PROBLEM STATEMENT: The records below are to be restated word for word, with their images omitted.

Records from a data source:

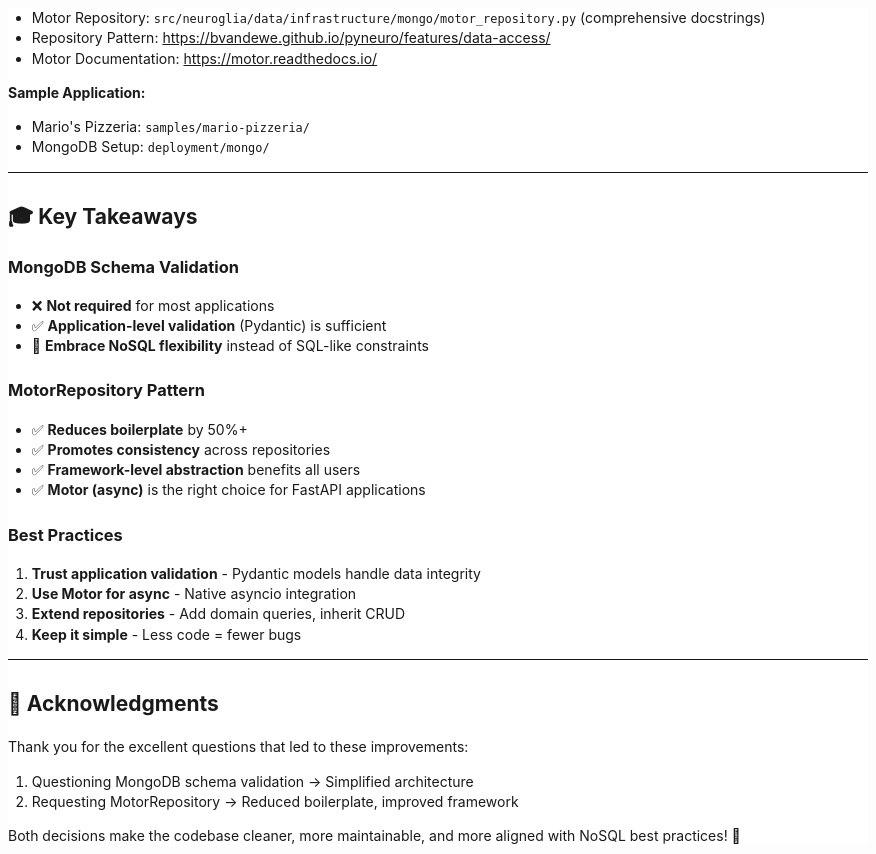 - Motor Repository: `src/neuroglia/data/infrastructure/mongo/motor_repository.py` (comprehensive docstrings)
- Repository Pattern: https://bvandewe.github.io/pyneuro/features/data-access/
- Motor Documentation: https://motor.readthedocs.io/

**Sample Application:**

- Mario's Pizzeria: `samples/mario-pizzeria/`
- MongoDB Setup: `deployment/mongo/`

---

## 🎓 Key Takeaways

### MongoDB Schema Validation

- ❌ **Not required** for most applications
- ✅ **Application-level validation** (Pydantic) is sufficient
- 🎯 **Embrace NoSQL flexibility** instead of SQL-like constraints

### MotorRepository Pattern

- ✅ **Reduces boilerplate** by 50%+
- ✅ **Promotes consistency** across repositories
- ✅ **Framework-level abstraction** benefits all users
- ✅ **Motor (async)** is the right choice for FastAPI applications

### Best Practices

1. **Trust application validation** - Pydantic models handle data integrity
2. **Use Motor for async** - Native asyncio integration
3. **Extend repositories** - Add domain queries, inherit CRUD
4. **Keep it simple** - Less code = fewer bugs

---

## 🙏 Acknowledgments

Thank you for the excellent questions that led to these improvements:

1. Questioning MongoDB schema validation → Simplified architecture
2. Requesting MotorRepository → Reduced boilerplate, improved framework

Both decisions make the codebase cleaner, more maintainable, and more aligned with NoSQL best practices! 🎉
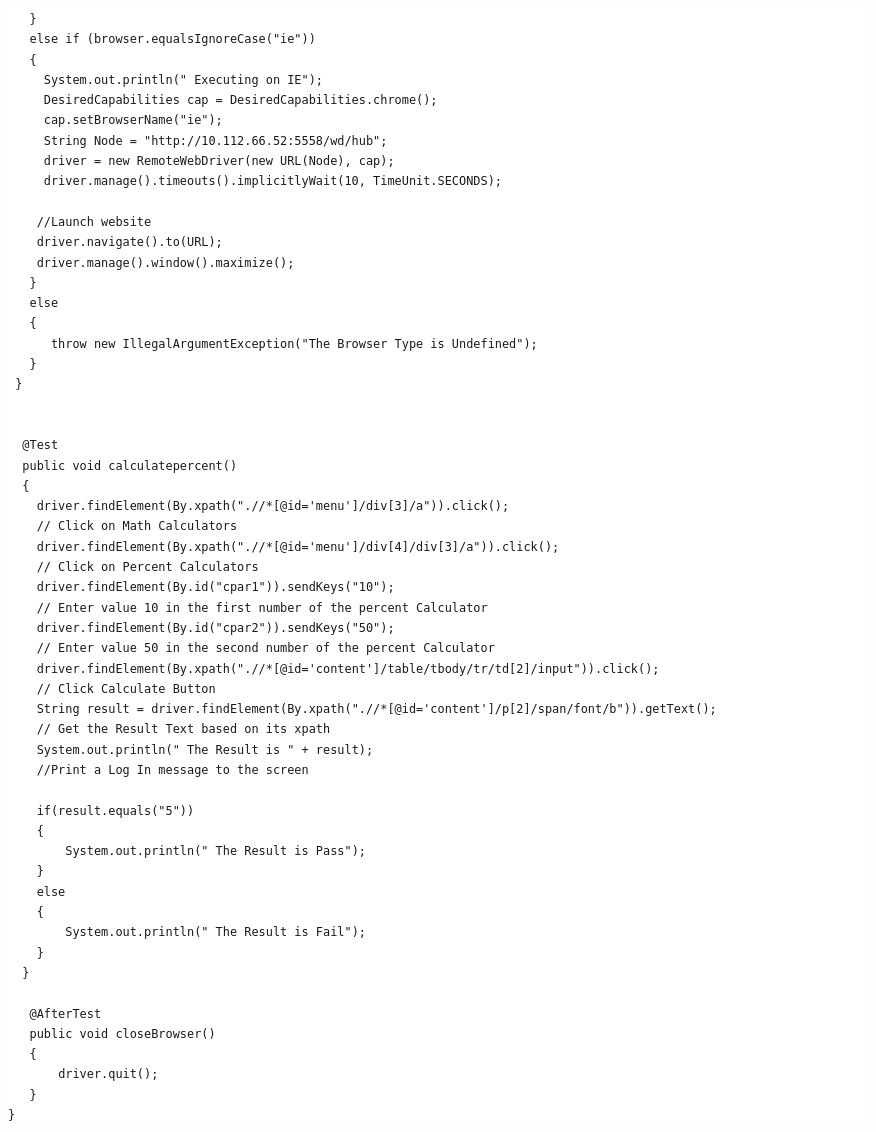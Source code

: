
 ```
   } 
   else if (browser.equalsIgnoreCase("ie")) 
   {
	 System.out.println(" Executing on IE");
	 DesiredCapabilities cap = DesiredCapabilities.chrome();
	 cap.setBrowserName("ie");
	 String Node = "http://10.112.66.52:5558/wd/hub";
	 driver = new RemoteWebDriver(new URL(Node), cap);
	 driver.manage().timeouts().implicitlyWait(10, TimeUnit.SECONDS);
	
	//Launch website
	driver.navigate().to(URL);	
	driver.manage().window().maximize();
   }
   else 
   {
      throw new IllegalArgumentException("The Browser Type is Undefined");
   }
 }
	 
	
  @Test
  public void calculatepercent()
  {
	driver.findElement(By.xpath(".//*[@id='menu']/div[3]/a")).click();     	
	// Click on Math Calculators  
	driver.findElement(By.xpath(".//*[@id='menu']/div[4]/div[3]/a")).click();     
	// Click on Percent Calculators
    driver.findElement(By.id("cpar1")).sendKeys("10"); 		
    // Enter value 10 in the first number of the percent Calculator
    driver.findElement(By.id("cpar2")).sendKeys("50");		
    // Enter value 50 in the second number of the percent Calculator    
    driver.findElement(By.xpath(".//*[@id='content']/table/tbody/tr/td[2]/input")).click();	    
    // Click Calculate Button
    String result = driver.findElement(By.xpath(".//*[@id='content']/p[2]/span/font/b")).getText();		    
    // Get the Result Text based on its xpath    
    System.out.println(" The Result is " + result);					
    //Print a Log In message to the screen
        
    if(result.equals("5"))
    {
    	System.out.println(" The Result is Pass");
    }
    else
    {
    	System.out.println(" The Result is Fail");
    }		    
  }
  
   @AfterTest
   public void closeBrowser() 
   {
	   driver.quit();	    
   }
}
```
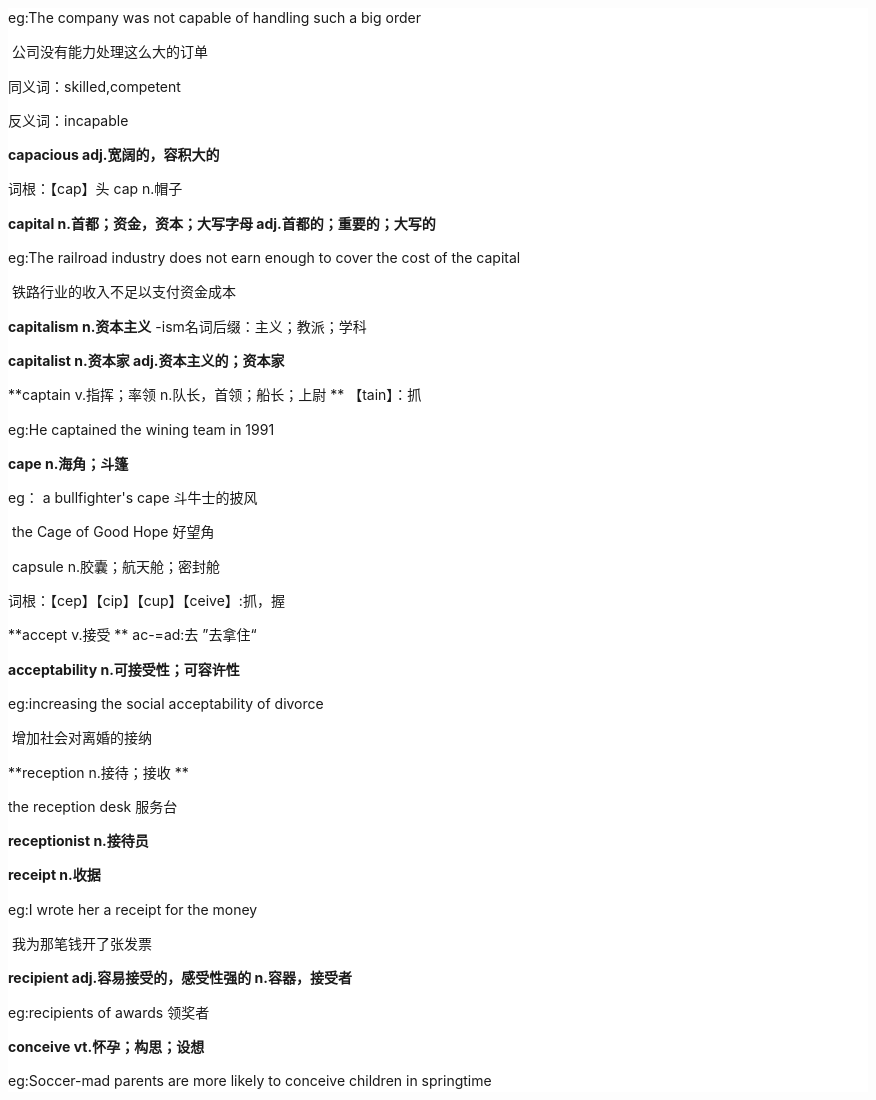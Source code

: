 eg:The company was not capable of handling such a big order

​		公司没有能力处理这么大的订单

同义词：skilled,competent

反义词：incapable

**capacious adj.宽阔的，容积大的**



词根：【cap】头  cap n.帽子

**capital n.首都；资金，资本；大写字母  adj.首都的；重要的；大写的**

eg:The railroad industry does not earn enough to cover the cost of the capital

​		铁路行业的收入不足以支付资金成本

**capitalism n.资本主义**  -ism名词后缀：主义；教派；学科

**capitalist n.资本家 adj.资本主义的；资本家**

**captain v.指挥；率领 n.队长，首领；船长；上尉 ** 【tain】：抓

eg:He captained the wining team in 1991

**cape n.海角；斗篷**

eg： a bullfighter's cape 斗牛士的披风

​		the Cage of Good Hope  好望角

​	capsule n.胶囊；航天舱；密封舱

词根：【cep】【cip】【cup】【ceive】:抓，握

**accept v.接受 ** ac-=ad:去  ”去拿住“

**acceptability n.可接受性；可容许性**

eg:increasing the social acceptability of divorce

​		增加社会对离婚的接纳

**reception n.接待；接收 ** 

the reception desk 服务台

**receptionist n.接待员**

**receipt n.收据**

eg:I wrote her a receipt for the money

​		我为那笔钱开了张发票

**recipient adj.容易接受的，感受性强的 n.容器，接受者**

eg:recipients of awards 领奖者

**conceive vt.怀孕；构思；设想**

eg:Soccer-mad parents are more likely to conceive children in springtime
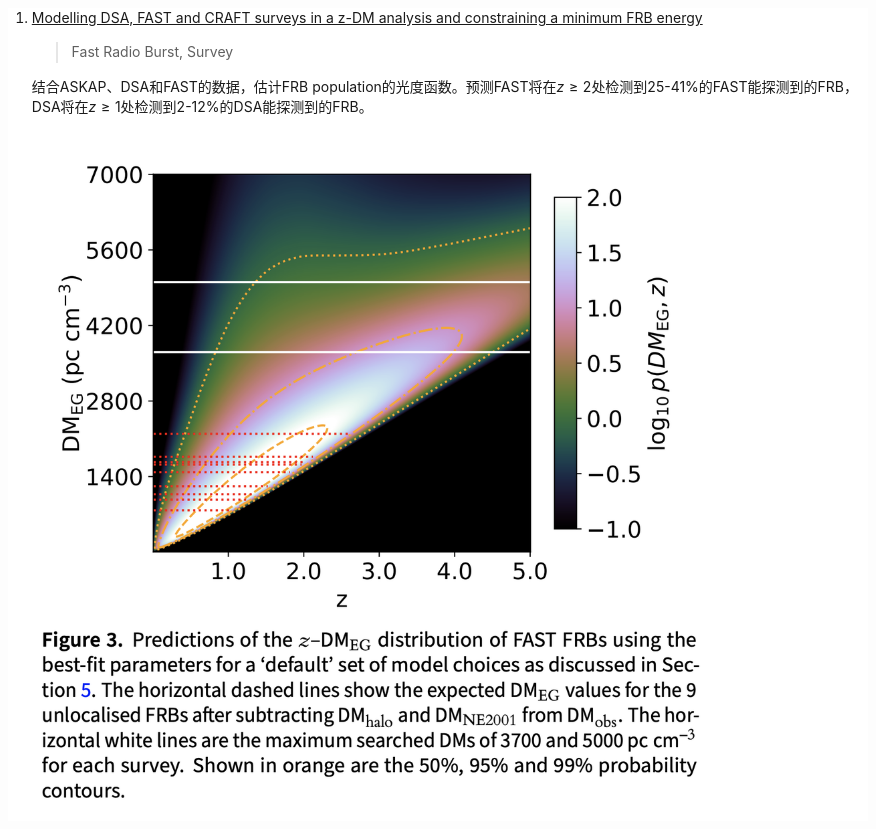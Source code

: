 1. [Modelling DSA, FAST and CRAFT surveys in a z-DM analysis and constraining a minimum FRB energy](https://arxiv.org/abs/2408.04878)

   > Fast Radio Burst, Survey

   结合ASKAP、DSA和FAST的数据，估计FRB population的光度函数。预测FAST将在$z\ge2$处检测到25-41%的FAST能探测到的FRB，DSA将在$z\ge1$处检测到2-12%的DSA能探测到的FRB。

   <img src="./Figures/image-20240813230430853.png" alt="image-20240813230430853" width="680px" />
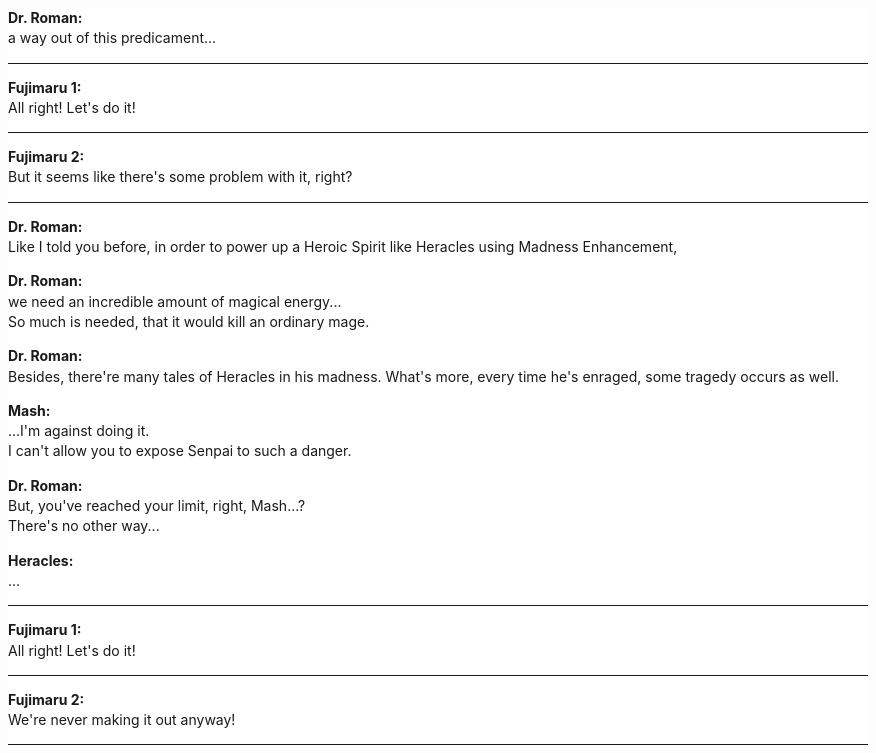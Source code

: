    
**Dr. Roman:**   
a way out of this predicament...  
  
   
  
---  
  
**Fujimaru 1:**   
All right! Let's do it!  
   
  
---  
  
**Fujimaru 2:**   
But it seems like there's some problem with it, right?  
   
  
  
---  
   
**Dr. Roman:**   
Like I told you before, in order to power up a Heroic Spirit like Heracles using Madness Enhancement,  
  
   
**Dr. Roman:**   
we need an incredible amount of magical energy...  
So much is needed, that it would kill an ordinary mage.  
  
   
**Dr. Roman:**   
Besides, there're many tales of Heracles in his madness. What's more, every time he's enraged, some tragedy occurs as well.  
  
   
**Mash:**   
...I'm against doing it.  
I can't allow you to expose Senpai to such a danger.  
  
   
**Dr. Roman:**   
But, you've reached your limit, right, Mash...?  
There's no other way...  
  
   
**Heracles:**   
...  
  
   
  
---  
  
**Fujimaru 1:**   
All right! Let's do it!  
   
  
---  
  
**Fujimaru 2:**   
We're never making it out anyway!  
   
  
  
---  
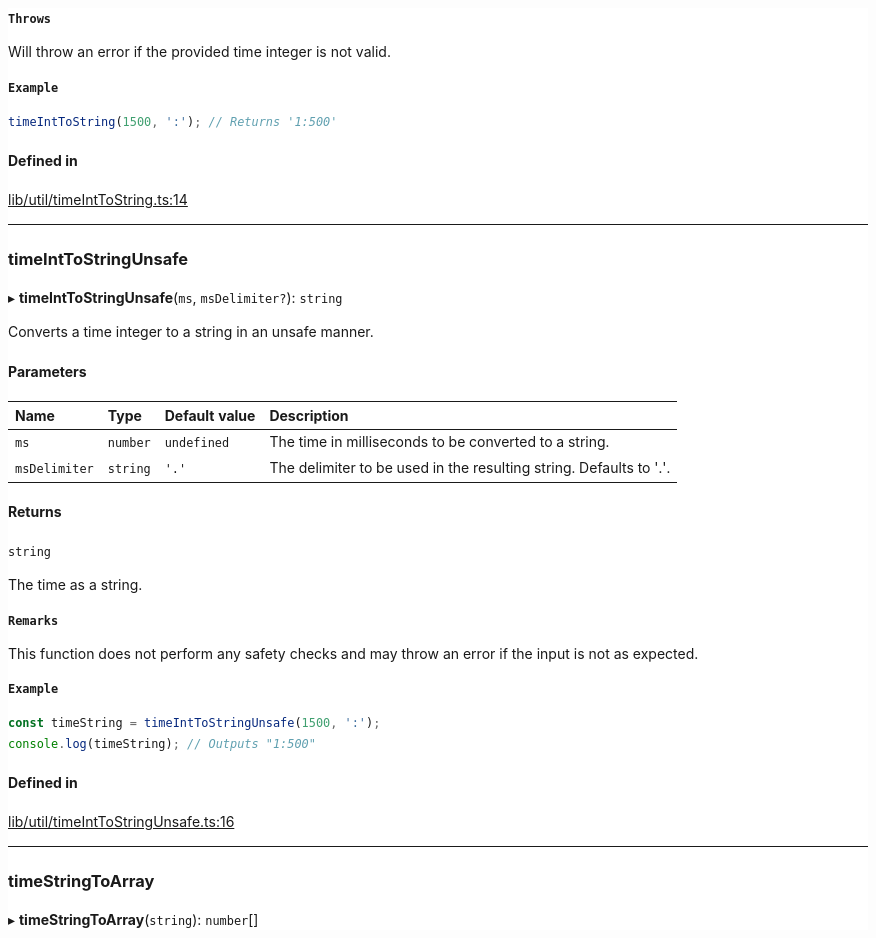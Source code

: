**`Throws`**

Will throw an error if the provided time integer is not valid.

**`Example`**

```ts
timeIntToString(1500, ':'); // Returns '1:500'
```

#### Defined in

[lib/util/timeIntToString.ts:14](https://github.com/bemoje/tsmono/blob/ad6c8c6/pkg/time/src/lib/util/timeIntToString.ts#L14)

___

### timeIntToStringUnsafe

▸ **timeIntToStringUnsafe**(`ms`, `msDelimiter?`): `string`

Converts a time integer to a string in an unsafe manner.

#### Parameters

| Name | Type | Default value | Description |
| :------ | :------ | :------ | :------ |
| `ms` | `number` | `undefined` | The time in milliseconds to be converted to a string. |
| `msDelimiter` | `string` | `'.'` | The delimiter to be used in the resulting string. Defaults to '.'. |

#### Returns

`string`

The time as a string.

**`Remarks`**

This function does not perform any safety checks and may throw an error if the input is not as expected.

**`Example`**

```ts
const timeString = timeIntToStringUnsafe(1500, ':');
console.log(timeString); // Outputs "1:500"
```

#### Defined in

[lib/util/timeIntToStringUnsafe.ts:16](https://github.com/bemoje/tsmono/blob/ad6c8c6/pkg/time/src/lib/util/timeIntToStringUnsafe.ts#L16)

___

### timeStringToArray

▸ **timeStringToArray**(`string`): `number`[]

TASK ANSWER:
 - Motor Repository: `src/neuroglia/data/infrastructure/mongo/motor_repository.py` (comprehensive docstrings)
- Repository Pattern: https://bvandewe.github.io/pyneuro/features/data-access/
- Motor Documentation: https://motor.readthedocs.io/

**Sample Application:**

- Mario's Pizzeria: `samples/mario-pizzeria/`
- MongoDB Setup: `deployment/mongo/`

---

## 🎓 Key Takeaways

### MongoDB Schema Validation

- ❌ **Not required** for most applications
- ✅ **Application-level validation** (Pydantic) is sufficient
- 🎯 **Embrace NoSQL flexibility** instead of SQL-like constraints

### MotorRepository Pattern

- ✅ **Reduces boilerplate** by 50%+
- ✅ **Promotes consistency** across repositories
- ✅ **Framework-level abstraction** benefits all users
- ✅ **Motor (async)** is the right choice for FastAPI applications

### Best Practices

1. **Trust application validation** - Pydantic models handle data integrity
2. **Use Motor for async** - Native asyncio integration
3. **Extend repositories** - Add domain queries, inherit CRUD
4. **Keep it simple** - Less code = fewer bugs

---

## 🙏 Acknowledgments

Thank you for the excellent questions that led to these improvements:

1. Questioning MongoDB schema validation → Simplified architecture
2. Requesting MotorRepository → Reduced boilerplate, improved framework

Both decisions make the codebase cleaner, more maintainable, and more aligned with NoSQL best practices! 🎉
Source code

:
 ```
   } 
   else if (browser.equalsIgnoreCase("ie")) 
   {
	 System.out.println(" Executing on IE");
	 DesiredCapabilities cap = DesiredCapabilities.chrome();
	 cap.setBrowserName("ie");
	 String Node = "http://10.112.66.52:5558/wd/hub";
	 driver = new RemoteWebDriver(new URL(Node), cap);
	 driver.manage().timeouts().implicitlyWait(10, TimeUnit.SECONDS);
	
	//Launch website
	driver.navigate().to(URL);	
	driver.manage().window().maximize();
   }
   else 
   {
      throw new IllegalArgumentException("The Browser Type is Undefined");
   }
 }
	 
	
  @Test
  public void calculatepercent()
  {
	driver.findElement(By.xpath(".//*[@id='menu']/div[3]/a")).click();     	
	// Click on Math Calculators  
	driver.findElement(By.xpath(".//*[@id='menu']/div[4]/div[3]/a")).click();     
	// Click on Percent Calculators
    driver.findElement(By.id("cpar1")).sendKeys("10"); 		
    // Enter value 10 in the first number of the percent Calculator
    driver.findElement(By.id("cpar2")).sendKeys("50");		
    // Enter value 50 in the second number of the percent Calculator    
    driver.findElement(By.xpath(".//*[@id='content']/table/tbody/tr/td[2]/input")).click();	    
    // Click Calculate Button
    String result = driver.findElement(By.xpath(".//*[@id='content']/p[2]/span/font/b")).getText();		    
    // Get the Result Text based on its xpath    
    System.out.println(" The Result is " + result);					
    //Print a Log In message to the screen
        
    if(result.equals("5"))
    {
    	System.out.println(" The Result is Pass");
    }
    else
    {
    	System.out.println(" The Result is Fail");
    }		    
  }
  
   @AfterTest
   public void closeBrowser() 
   {
	   driver.quit();	    
   }
}
```
Source code

: eg:The company was not capable of handling such a big order

​		公司没有能力处理这么大的订单

同义词：skilled,competent

反义词：incapable

**capacious adj.宽阔的，容积大的**



词根：【cap】头  cap n.帽子

**capital n.首都；资金，资本；大写字母  adj.首都的；重要的；大写的**

eg:The railroad industry does not earn enough to cover the cost of the capital

​		铁路行业的收入不足以支付资金成本

**capitalism n.资本主义**  -ism名词后缀：主义；教派；学科

**capitalist n.资本家 adj.资本主义的；资本家**

**captain v.指挥；率领 n.队长，首领；船长；上尉 ** 【tain】：抓

eg:He captained the wining team in 1991

**cape n.海角；斗篷**

eg： a bullfighter's cape 斗牛士的披风

​		the Cage of Good Hope  好望角

​	capsule n.胶囊；航天舱；密封舱

词根：【cep】【cip】【cup】【ceive】:抓，握

**accept v.接受 ** ac-=ad:去  ”去拿住“

**acceptability n.可接受性；可容许性**

eg:increasing the social acceptability of divorce

​		增加社会对离婚的接纳

**reception n.接待；接收 ** 

the reception desk 服务台

**receptionist n.接待员**

**receipt n.收据**

eg:I wrote her a receipt for the money

​		我为那笔钱开了张发票

**recipient adj.容易接受的，感受性强的 n.容器，接受者**

eg:recipients of awards 领奖者

**conceive vt.怀孕；构思；设想**

eg:Soccer-mad parents are more likely to conceive children in springtime
Source code

: 1. [Modelling DSA, FAST and CRAFT surveys in a z-DM analysis and constraining a minimum FRB energy](https://arxiv.org/abs/2408.04878)

   > Fast Radio Burst, Survey

   结合ASKAP、DSA和FAST的数据，估计FRB population的光度函数。预测FAST将在$z\ge2$处检测到25-41%的FAST能探测到的FRB，DSA将在$z\ge1$处检测到2-12%的DSA能探测到的FRB。

   <img src="./Figures/image-20240813230430853.png" alt="image-20240813230430853" width="680px" />
Source code

:    
**Dr. Roman:**   
a way out of this predicament...  
  
   
  
---  
  
**Fujimaru 1:**   
All right! Let's do it!  
   
  
---  
  
**Fujimaru 2:**   
But it seems like there's some problem with it, right?  
   
  
  
---  
   
**Dr. Roman:**   
Like I told you before, in order to power up a Heroic Spirit like Heracles using Madness Enhancement,  
  
   
**Dr. Roman:**   
we need an incredible amount of magical energy...  
So much is needed, that it would kill an ordinary mage.  
  
   
**Dr. Roman:**   
Besides, there're many tales of Heracles in his madness. What's more, every time he's enraged, some tragedy occurs as well.  
  
   
**Mash:**   
...I'm against doing it.  
I can't allow you to expose Senpai to such a danger.  
  
   
**Dr. Roman:**   
But, you've reached your limit, right, Mash...?  
There's no other way...  
  
   
**Heracles:**   
...  
  
   
  
---  
  
**Fujimaru 1:**   
All right! Let's do it!  
   
  
---  
  
**Fujimaru 2:**   
We're never making it out anyway!  
   
  
  
---  
Source code

:**`Throws`**

Will throw an error if the provided time integer is not valid.

**`Example`**

```ts
timeIntToString(1500, ':'); // Returns '1:500'
```

#### Defined in

[lib/util/timeIntToString.ts:14](https://github.com/bemoje/tsmono/blob/ad6c8c6/pkg/time/src/lib/util/timeIntToString.ts#L14)

___

### timeIntToStringUnsafe

▸ **timeIntToStringUnsafe**(`ms`, `msDelimiter?`): `string`

Converts a time integer to a string in an unsafe manner.

#### Parameters

| Name | Type | Default value | Description |
| :------ | :------ | :------ | :------ |
| `ms` | `number` | `undefined` | The time in milliseconds to be converted to a string. |
| `msDelimiter` | `string` | `'.'` | The delimiter to be used in the resulting string. Defaults to '.'. |

#### Returns

`string`

The time as a string.

**`Remarks`**

This function does not perform any safety checks and may throw an error if the input is not as expected.

**`Example`**

```ts
const timeString = timeIntToStringUnsafe(1500, ':');
console.log(timeString); // Outputs "1:500"
```

#### Defined in

[lib/util/timeIntToStringUnsafe.ts:16](https://github.com/bemoje/tsmono/blob/ad6c8c6/pkg/time/src/lib/util/timeIntToStringUnsafe.ts#L16)

___

### timeStringToArray

▸ **timeStringToArray**(`string`): `number`[]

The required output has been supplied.